Supervisory authorities



Home > Scientific computing


published on , updated on


The CRAL distributes the following softwares.

Related to our instrumental projects:

- The exposure time calculator and the data reduction software of the OASIS instrument, an integral field spectrograph hosted by the William Herschel Telescope, La Palma, Spain.

- The python framework MPDAF that can be download using the gitlab server at CRAL. This framework provides tools to analyse MUSE/ESO-VLT data. It was developed for the MUSICOS ERC-AdG (PI: R. Bacon).

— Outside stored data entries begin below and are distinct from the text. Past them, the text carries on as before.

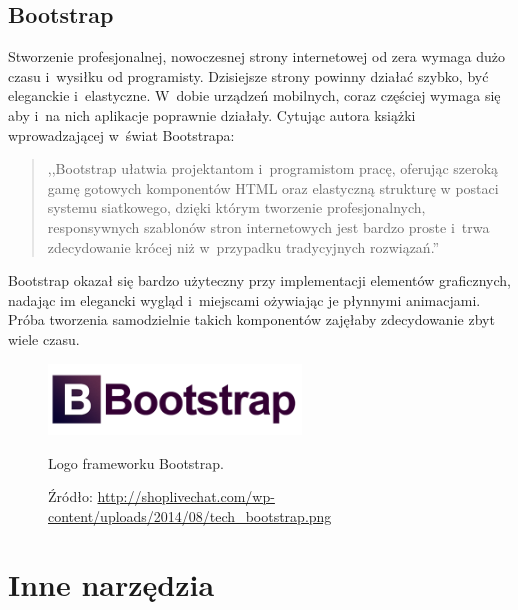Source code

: \documentclass[a4paper,12pt,oneside]{mwrep}  %
\begin{document}
\subsection{Bootstrap}
Stworzenie profesjonalnej, nowoczesnej strony internetowej od zera wymaga dużo czasu i~wysiłku od programisty. Dzisiejsze strony powinny działać szybko, być eleganckie i~elastyczne. W~dobie urządzeń mobilnych, coraz częściej wymaga się aby i~na nich aplikacje poprawnie działały. Cytując autora książki wprowadzającej w~świat Bootstrapa:
\begin{quote}
,,Bootstrap ułatwia projektantom i~programistom
pracę, oferując szeroką gamę gotowych komponentów HTML oraz elastyczną strukturę
w postaci systemu siatkowego, dzięki którym tworzenie profesjonalnych, responsywnych
szablonów stron internetowych jest bardzo proste i~trwa zdecydowanie krócej niż w~przypadku tradycyjnych rozwiązań.'' \cite{bootstrap}
\end{quote}
Bootstrap okazał się bardzo użyteczny przy implementacji elementów graficznych, nadając im elegancki wygląd i~miejscami ożywiając je płynnymi animacjami. Próba tworzenia samodzielnie takich komponentów zajęłaby zdecydowanie zbyt wiele czasu.

\begin{figure}[h]
\centering
\includegraphics[width=0.6\textwidth]{grafika/loga/bootstrap.png}
\caption{Logo frameworku Bootstrap.}
\vspace{-0.8cm}
\caption*{\scriptsize Źródło: \url{http://shoplivechat.com/wp-content/uploads/2014/08/tech_bootstrap.png}}
\label{bootstrap}
\end{figure}

\section{Inne narzędzia}
\end{document}
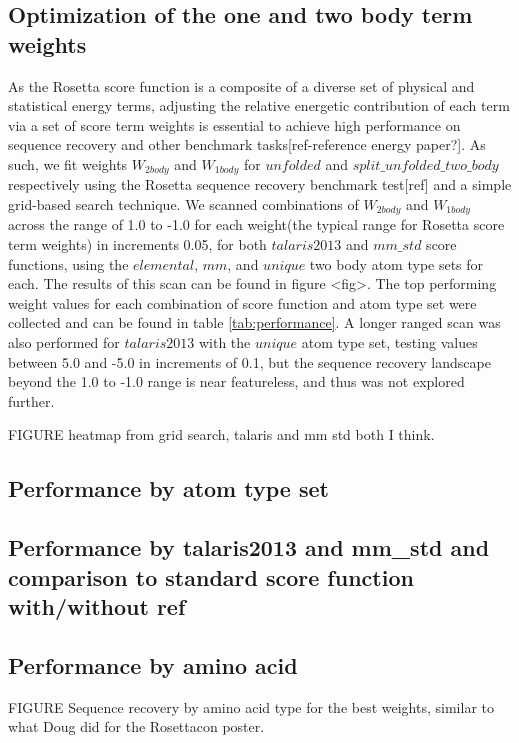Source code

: \subsection{Optimization of the one and two body term weights}
As the Rosetta score function is a composite of a diverse set of physical and statistical energy terms, adjusting the relative energetic contribution of each term via a set of score term weights is essential to achieve high performance on sequence recovery and other benchmark tasks[ref-reference energy paper?].
As such, we fit weights $W_{2body}$ and $W_{1body}$ for $unfolded$ and $split\_unfolded\_two\_body$ respectively using the Rosetta sequence recovery benchmark test[ref] and a simple grid-based search technique.
We scanned combinations of $W_{2body}$ and $W_{1body}$ across the range of 1.0 to -1.0 for each weight(the typical range for Rosetta score term weights) in increments 0.05, for both $talaris2013$ and $mm\_std$ score functions, using the $elemental$, $mm$, and $unique$ two body atom type sets for each.
The results of this scan can be found in figure <fig>.
The top performing weight values for each combination of score function and atom type set were collected and can be found in table \ref{tab:performance}.
A longer ranged scan was also performed for $talaris2013$ with the $unique$ atom type set, testing values between 5.0 and -5.0 in increments of 0.1, but the sequence recovery landscape beyond the 1.0 to -1.0 range is near featureless, and thus was not explored further.

FIGURE heatmap from grid search, talaris and mm std both I think.

\subsection{Performance by atom type set}

\subsection{Performance by talaris2013 and mm\_std and comparison to standard score function with/without ref}

\subsection{Performance by amino acid}

FIGURE Sequence recovery by amino acid type for the best weights, similar to what Doug did for the Rosettacon poster.

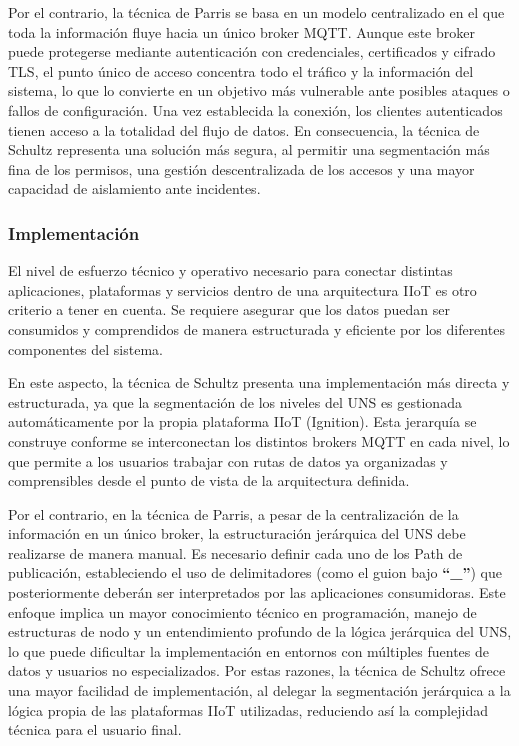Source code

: Por el contrario, la técnica de Parris se basa en un modelo centralizado en el que toda la información fluye hacia un único broker MQTT. Aunque este broker puede protegerse mediante autenticación con credenciales, certificados y cifrado TLS, el punto único de acceso concentra todo el tráfico y la información del sistema, lo que lo convierte en un objetivo más vulnerable ante posibles ataques o fallos de configuración. Una vez establecida la conexión, los clientes autenticados tienen acceso a la totalidad del flujo de datos. En consecuencia, la técnica de Schultz representa una solución más segura, al permitir una segmentación más fina de los permisos, una gestión descentralizada de los accesos y una mayor capacidad de aislamiento ante incidentes.

\subsubsection{Implementación}
El nivel de esfuerzo técnico y operativo necesario para conectar distintas aplicaciones, plataformas y servicios dentro de una arquitectura IIoT es otro criterio a tener en cuenta. Se requiere asegurar que los datos puedan ser consumidos y comprendidos de manera estructurada y eficiente por los diferentes componentes del sistema.

En este aspecto, la técnica de Schultz presenta una implementación más directa y estructurada, ya que la segmentación de los niveles del UNS es gestionada automáticamente por la propia plataforma IIoT (Ignition). Esta jerarquía se construye conforme se interconectan los distintos brokers MQTT en cada nivel, lo que permite a los usuarios trabajar con rutas de datos ya organizadas y comprensibles desde el punto de vista de la arquitectura definida. 

Por el contrario, en la técnica de Parris, a pesar de la centralización de la información en un único broker, la estructuración jerárquica del UNS debe realizarse de manera manual. Es necesario definir cada uno de los Path de publicación, estableciendo el uso de delimitadores (como el guion bajo \textbf{“\_”}) que posteriormente deberán ser interpretados por las aplicaciones consumidoras. Este enfoque implica un mayor conocimiento técnico en programación, manejo de estructuras de nodo y un entendimiento profundo de la lógica jerárquica del UNS, lo que puede dificultar la implementación en entornos con múltiples fuentes de datos y usuarios no especializados. Por estas razones, la técnica de Schultz ofrece una mayor facilidad de implementación, al delegar la segmentación jerárquica a la lógica propia de las plataformas IIoT utilizadas, reduciendo así la complejidad técnica para el usuario final.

Related to our research activities:

- GNU Astronomy Utilites (Gnuastro) is a large collection of command-line programs and C/C++ libraries for generic astronomical data manipulation and analysis. Gnuastro is the only professional astronomical software fully conforming with the GNU Coding Standards and developed by Mohammad Akhlaghi (postdoc GALPAC 2016-2018). In particular it contains NoiseChisel which is a program for signal detection using a new noise-based approach introduced to the astronomical community in Akhlaghi and Ichikawa, ApJS, 220, 1 (2015).


Computing facilities

CRAL makes use of a 1200 core cluster, named the Common Computing Facility, which was funded by the LIO LabEx. This cluster is managed by the Science Computing service of CRAL.

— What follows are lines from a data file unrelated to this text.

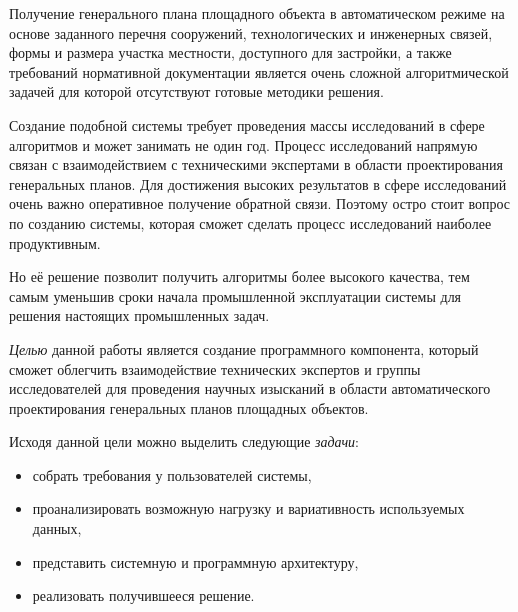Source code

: Получение генерального плана площадного объекта в автоматическом режиме на основе
заданного перечня сооружений, технологических и инженерных связей,
формы и размера участка местности, доступного для застройки, а также требований нормативной документации является очень
сложной алгоритмической задачей для которой отсутствуют готовые методики решения.

Создание подобной системы требует проведения массы исследований в сфере алгоритмов
и может занимать не один год. Процесс исследований напрямую связан с взаимодействием с техническими экспертами
в области проектирования генеральных планов.
Для достижения высоких результатов в сфере исследований очень важно оперативное получение обратной связи.
Поэтому остро стоит вопрос по созданию системы, которая сможет сделать процесс исследований наиболее продуктивным.

Но её решение позволит получить алгоритмы более высокого качества,
тем самым уменьшив сроки начала промышленной эксплуатации системы
для решения настоящих промышленных задач.


\textit{Целью} данной работы является создание программного компонента,
который сможет облегчить взаимодействие технических экспертов
и группы исследователей для проведения научных изысканий
в области автоматического проектирования генеральных планов площадных объектов.

Исходя данной цели можно выделить следующие \textit{задачи}:
\begin{itemize}
    \item собрать требования у пользователей системы,
    \item проанализировать возможную нагрузку и вариативность используемых данных,
    \item представить системную и программную архитектуру,
    \item реализовать получившееся решение.
\end{itemize}
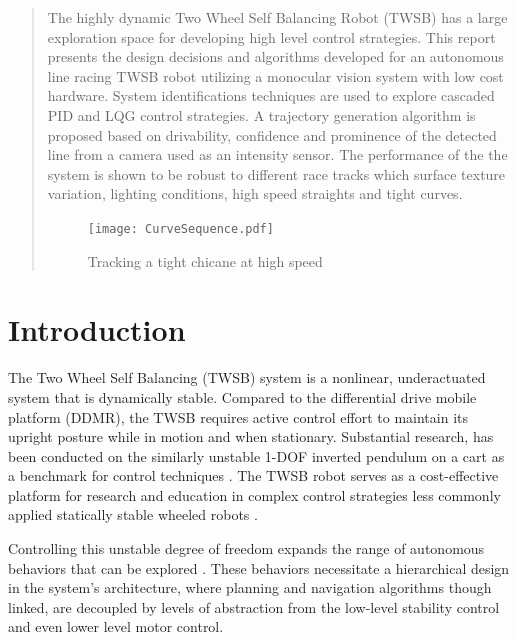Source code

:     \begin{abstract} %
    The highly dynamic Two Wheel Self Balancing Robot 
    (TWSB) has a large exploration space for developing high level 
    control strategies. 
    This report presents the design decisions and algorithms developed for
    an autonomous line racing TWSB robot utilizing a monocular vision system with low cost hardware. 
    System identifications techniques are used to explore
    cascaded PID and LQG control strategies.
    A trajectory generation algorithm is proposed based on drivability, confidence 
    and prominence of the detected line from a camera used as an intensity sensor. 
    The performance of the the system is shown to be robust to different race tracks which
    surface texture variation, lighting conditions, high speed straights and tight curves. 

    \begin{figure}[H]
    \centering
    \texttt{[image: CurveSequence.pdf]}
    \caption{Tracking a tight chicane at high speed}
    \end{figure}

  \end{abstract}%
  \clearpage
    \section{Introduction}
    The Two Wheel Self Balancing (TWSB) system is a nonlinear, underactuated system that is dynamically stable.
    Compared to the differential drive mobile platform (DDMR), the TWSB requires active control effort
    to maintain its upright posture while in motion and when stationary.
    Substantial research, has been conducted on the similarly unstable 1-DOF inverted pendulum on a cart 
    as a benchmark for control techniques \cite{boubaker2013inverted}. 
    The TWSB robot serves as a cost-effective platform for research and education in complex control 
    strategies less commonly applied statically stable wheeled robots \cite{educationPlatform}.
    
    Controlling this unstable degree of freedom expands the range of autonomous behaviors that 
    can be explored \cite{RoboLimbo} \cite{jeong2008wheeled} \cite{Browning2004TurningSI}. 
    These behaviors necessitate a hierarchical design in the system's architecture,
    where planning and navigation algorithms though linked, are decoupled by levels of abstraction 
    from the low-level stability control and even lower level motor control.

In 2014, the LIO acquired a super-computer with outstanding performance for massively parallel computing: the Common Computing Facility (CCF). It is the company SGI that won the tender launched by the LIO, proposing a solution whose characteristics are as follows: 1152 cores for a computing power of 24 Tflops and a total distributed memory of 9 TB. In more detail, the CCF, an SGI ICE X, consists of:

  • 72 compute nodes, each with 2 Intel Xeon E5-2650v2 processors @ 2.6 GHz (8 cores) and 128 GB of RAM
  • 1 storage node of 300 TB disk space
  • 3 service nodes (login, administration)
  • 1 visualization node
  • All these nodes are interconnected by an infiniband network of FDR type.

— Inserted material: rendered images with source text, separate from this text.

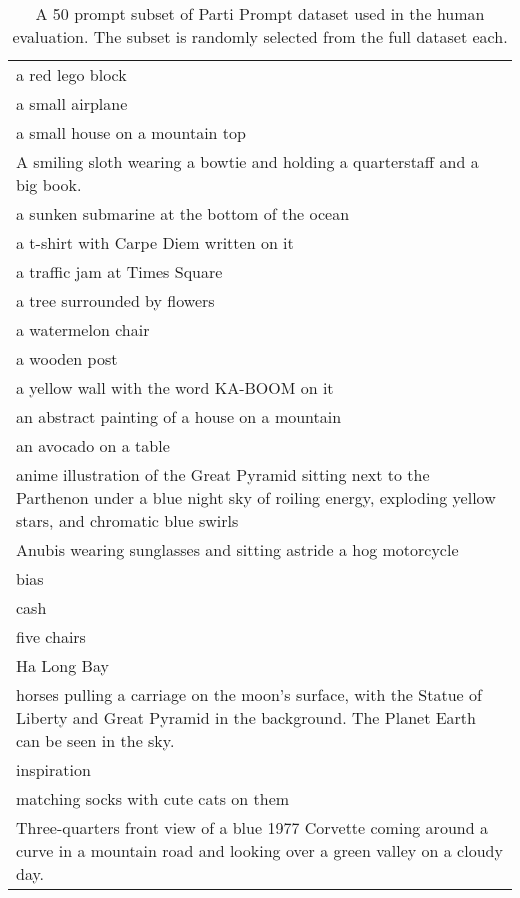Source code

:\begin{table*}[p]
\begin{tabular}{|p{\textwidth}|}
a red lego block \\
a small airplane \\
a small house on a mountain top \\
A smiling sloth wearing a bowtie and holding a quarterstaff and a big book. \\
a sunken submarine at the bottom of the ocean \\
a t-shirt with Carpe Diem written on it \\
a traffic jam at Times Square \\
a tree surrounded by flowers \\
a watermelon chair \\
a wooden post \\
a yellow wall with the word KA-BOOM on it \\
an abstract painting of a house on a mountain \\
an avocado on a table \\
anime illustration of the Great Pyramid sitting next to the Parthenon under a blue night sky of roiling energy, exploding yellow stars, and chromatic blue swirls \\
Anubis wearing sunglasses and sitting astride a hog motorcycle \\
bias \\
cash \\
five chairs \\
Ha Long Bay \\
horses pulling a carriage on the moon's surface, with the Statue of Liberty and Great Pyramid in the background. The Planet Earth can be seen in the sky. \\
inspiration \\
matching socks with cute cats on them \\
Three-quarters front view of a blue 1977 Corvette coming around a curve in a mountain road and looking over a green valley on a cloudy day. \\
\hline
\end{tabular}
\caption{A 50 prompt subset of Parti Prompt dataset used in the human evaluation. The subset is randomly selected from the full dataset each.}
\label{tab:pp_subset}
\end{table*}




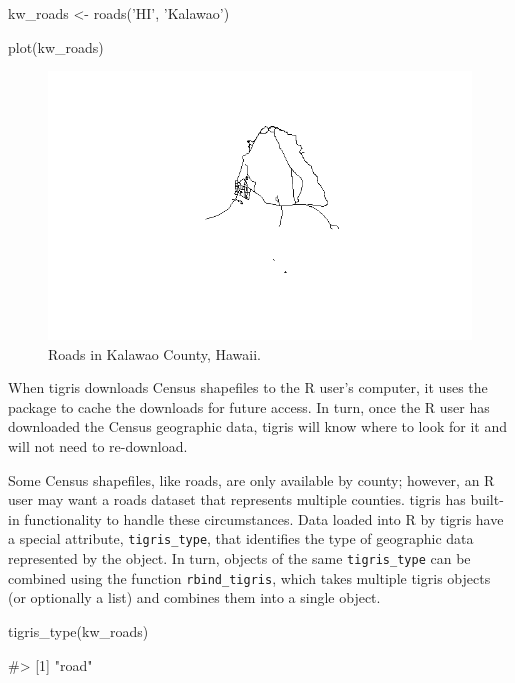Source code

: \begin{Schunk}
\begin{Sinput}
kw_roads <- roads('HI', 'Kalawao')

plot(kw_roads)
\end{Sinput}
\end{Schunk}

\begin{figure}[htbp]
  \centering
  \includegraphics[width=\textwidth]{kalawao}
  \caption{Roads in Kalawao County, Hawaii.}
  \label{figure:kalawao}
\end{figure}

When tigris downloads Census shapefiles to the R user's computer, it
uses the  package to cache the downloads for future
access. In turn, once the R user has downloaded the Census geographic
data, tigris will know where to look for it and will not need to
re-download.

Some Census shapefiles, like roads, are only available by county;
however, an R user may want a roads dataset that represents multiple
counties. tigris has built-in functionality to handle these
circumstances. Data loaded into R by tigris have a special attribute,
\texttt{tigris\_type}, that identifies the type of geographic data
represented by the object. In turn, objects of the same
\texttt{tigris\_type} can be combined using the function
\texttt{rbind\_tigris}, which takes multiple tigris objects (or
optionally a list) and combines them into a single object.

\begin{Schunk}
\begin{Sinput}
tigris_type(kw_roads)
\end{Sinput}
\begin{Soutput}
#> [1] "road"
\end{Soutput}
\end{Schunk}

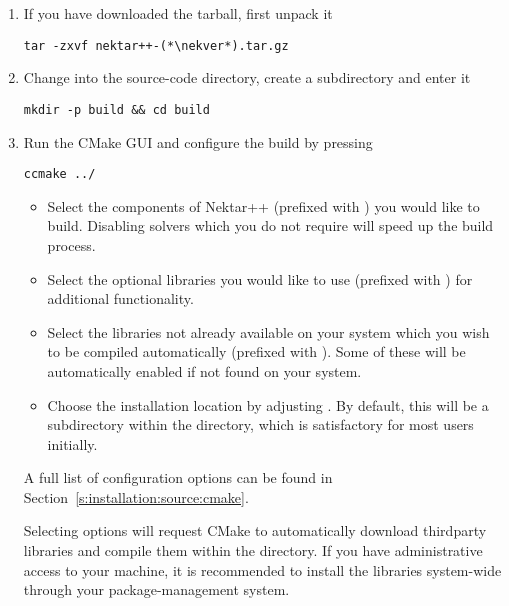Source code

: \begin{enumerate}
    \item If you have downloaded the tarball, first unpack it
    \begin{lstlisting}[style=BashInputStyle]
tar -zxvf nektar++-(*\nekver*).tar.gz
    \end{lstlisting}

    \item Change into the source-code directory, create a 
    subdirectory and enter it
    \begin{lstlisting}[style=BashInputStyle]
    mkdir -p build && cd build
    \end{lstlisting}

    \item Run the CMake GUI and configure the build by pressing 
    \begin{lstlisting}[style=BashInputStyle]
    ccmake ../
    \end{lstlisting}
    \begin{itemize}
        \item Select the components of Nektar++ (prefixed with
        ) you would like to build. Disabling solvers
        which you do not require will speed up the build process.
        \item Select the optional libraries you would like to use (prefixed with
        ) for additional functionality.
        \item Select the libraries not already available on your system which
        you wish to be compiled automatically (prefixed with
        ). Some of these will be automatically enabled if not found on your system.
        \item Choose the installation location by adjusting . By default, this will be a  subdirectory within the  directory, which is satisfactory for most users initially.
    \end{itemize}
    A full list of configuration options can be found in
    Section~\ref{s:installation:source:cmake}.

    \begin{notebox}
    Selecting  options will request CMake to
    automatically download thirdparty libraries and compile them within the
    \nekpp directory. If you have administrative access to your machine, it is
    recommended to install the libraries system-wide through your
    package-management system.\\[3pt]


\end{notebox}
\end{enumerate}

The CCF was installed in 2 racks in the computing room at IPNL. The CCF was commissioned in autumn 2014, providing researchers and engineers with approximately 10 million computing hours per year.

In 2017, an extension of the CCF was installed. This extension was funded under the ERC advanced Grant TOFU supported by Isabelle Baraffe and put into service for the exclusive use of the researchers associated with this ERC. This extension consists of 4 new compute nodes, each with 2 Intel Xeon E5-2698 v4 processors @ 2.2 GHz (20 cores) and 128 GB of RAM.